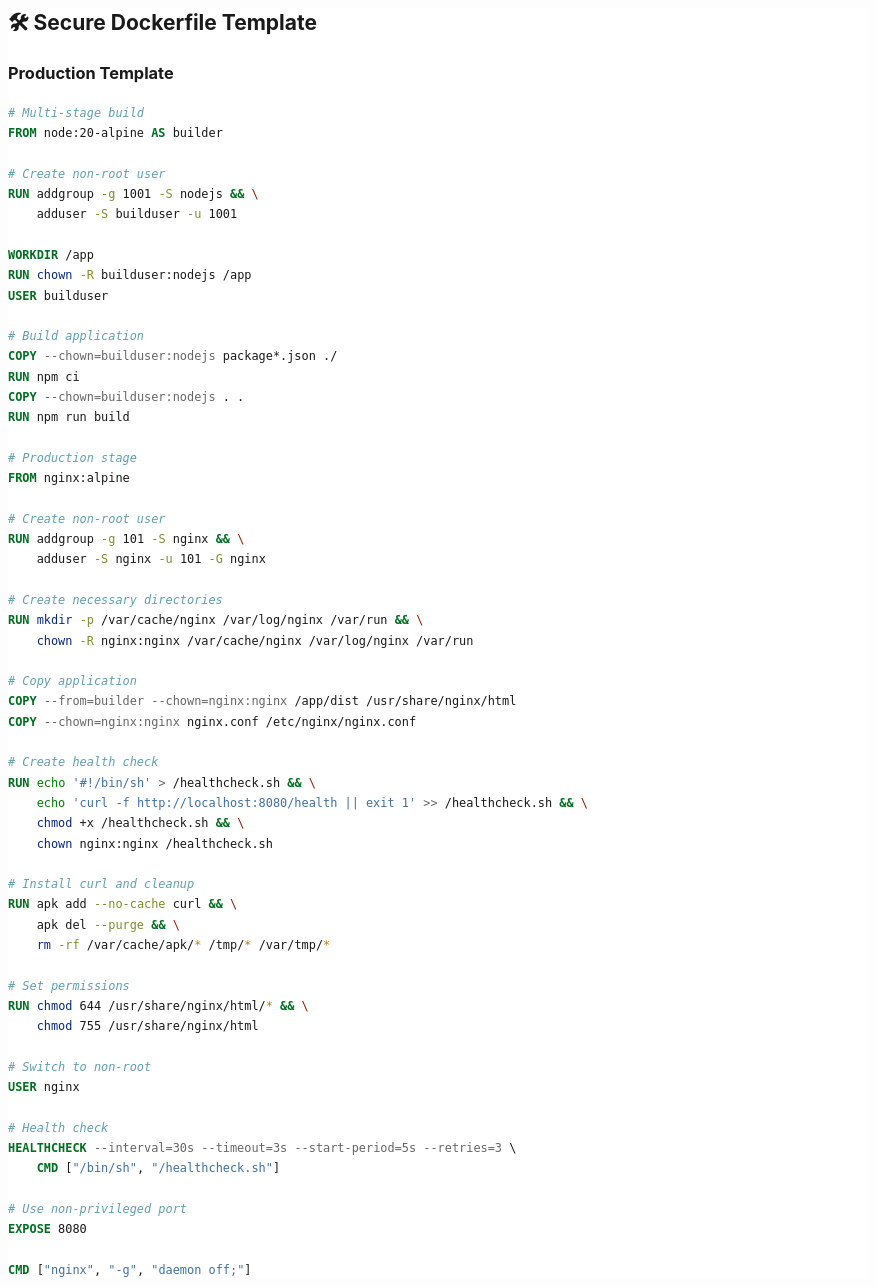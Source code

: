 ## 🛠️ Secure Dockerfile Template

### Production Template

```dockerfile
# Multi-stage build
FROM node:20-alpine AS builder

# Create non-root user
RUN addgroup -g 1001 -S nodejs && \
    adduser -S builduser -u 1001

WORKDIR /app
RUN chown -R builduser:nodejs /app
USER builduser

# Build application
COPY --chown=builduser:nodejs package*.json ./
RUN npm ci
COPY --chown=builduser:nodejs . .
RUN npm run build

# Production stage
FROM nginx:alpine

# Create non-root user
RUN addgroup -g 101 -S nginx && \
    adduser -S nginx -u 101 -G nginx

# Create necessary directories
RUN mkdir -p /var/cache/nginx /var/log/nginx /var/run && \
    chown -R nginx:nginx /var/cache/nginx /var/log/nginx /var/run

# Copy application
COPY --from=builder --chown=nginx:nginx /app/dist /usr/share/nginx/html
COPY --chown=nginx:nginx nginx.conf /etc/nginx/nginx.conf

# Create health check
RUN echo '#!/bin/sh' > /healthcheck.sh && \
    echo 'curl -f http://localhost:8080/health || exit 1' >> /healthcheck.sh && \
    chmod +x /healthcheck.sh && \
    chown nginx:nginx /healthcheck.sh

# Install curl and cleanup
RUN apk add --no-cache curl && \
    apk del --purge && \
    rm -rf /var/cache/apk/* /tmp/* /var/tmp/*

# Set permissions
RUN chmod 644 /usr/share/nginx/html/* && \
    chmod 755 /usr/share/nginx/html

# Switch to non-root
USER nginx

# Health check
HEALTHCHECK --interval=30s --timeout=3s --start-period=5s --retries=3 \
    CMD ["/bin/sh", "/healthcheck.sh"]

# Use non-privileged port
EXPOSE 8080

CMD ["nginx", "-g", "daemon off;"]
```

WHAT THIS TASK INVOLVES: Each line with the word "Create" in the records above belongs in the result; copy all of them.

RESULT FOR THIS TASK:
# Create non-root user
# Create non-root user
# Create necessary directories
# Create health check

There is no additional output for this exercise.